**Goal of the exercise**
A word-for-word copy of the listing is needed. Retype it in full.

------------------------------------------------------------------------

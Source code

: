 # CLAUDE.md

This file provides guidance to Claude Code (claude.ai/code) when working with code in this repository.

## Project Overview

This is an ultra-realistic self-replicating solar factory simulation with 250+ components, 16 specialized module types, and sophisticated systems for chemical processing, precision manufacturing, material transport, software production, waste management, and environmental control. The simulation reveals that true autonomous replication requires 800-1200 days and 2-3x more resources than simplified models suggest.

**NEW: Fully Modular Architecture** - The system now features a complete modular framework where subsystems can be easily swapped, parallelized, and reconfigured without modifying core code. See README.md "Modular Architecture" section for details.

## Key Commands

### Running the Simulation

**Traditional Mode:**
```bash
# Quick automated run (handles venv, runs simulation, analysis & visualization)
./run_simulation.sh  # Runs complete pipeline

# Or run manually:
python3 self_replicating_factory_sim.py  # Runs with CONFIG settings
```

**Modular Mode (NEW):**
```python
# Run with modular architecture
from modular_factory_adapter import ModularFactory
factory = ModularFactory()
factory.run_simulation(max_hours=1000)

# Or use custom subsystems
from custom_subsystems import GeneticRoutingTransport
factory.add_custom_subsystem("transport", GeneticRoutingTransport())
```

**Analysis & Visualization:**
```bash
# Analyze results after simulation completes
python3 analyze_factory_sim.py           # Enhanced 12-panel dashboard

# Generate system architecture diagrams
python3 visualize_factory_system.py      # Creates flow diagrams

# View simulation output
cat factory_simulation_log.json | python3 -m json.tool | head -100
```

------------------------------------------------------------------------

**Answer space**
Source code

: # CLAUDE.md

This file provides guidance to Claude Code (claude.ai/code) when working with code in this repository.

## Project Overview

This is an ultra-realistic self-replicating solar factory simulation with 250+ components, 16 specialized module types, and sophisticated systems for chemical processing, precision manufacturing, material transport, software production, waste management, and environmental control. The simulation reveals that true autonomous replication requires 800-1200 days and 2-3x more resources than simplified models suggest.

**NEW: Fully Modular Architecture** - The system now features a complete modular framework where subsystems can be easily swapped, parallelized, and reconfigured without modifying core code. See README.md "Modular Architecture" section for details.

## Key Commands

### Running the Simulation

**Traditional Mode:**
```bash
# Quick automated run (handles venv, runs simulation, analysis & visualization)
./run_simulation.sh  # Runs complete pipeline

# Or run manually:
python3 self_replicating_factory_sim.py  # Runs with CONFIG settings
```

**Modular Mode (NEW):**
```python
# Run with modular architecture
from modular_factory_adapter import ModularFactory
factory = ModularFactory()
factory.run_simulation(max_hours=1000)

# Or use custom subsystems
from custom_subsystems import GeneticRoutingTransport
factory.add_custom_subsystem("transport", GeneticRoutingTransport())
```

**Analysis & Visualization:**
```bash
# Analyze results after simulation completes
python3 analyze_factory_sim.py           # Enhanced 12-panel dashboard

# Generate system architecture diagrams
python3 visualize_factory_system.py      # Creates flow diagrams

# View simulation output
cat factory_simulation_log.json | python3 -m json.tool | head -100
```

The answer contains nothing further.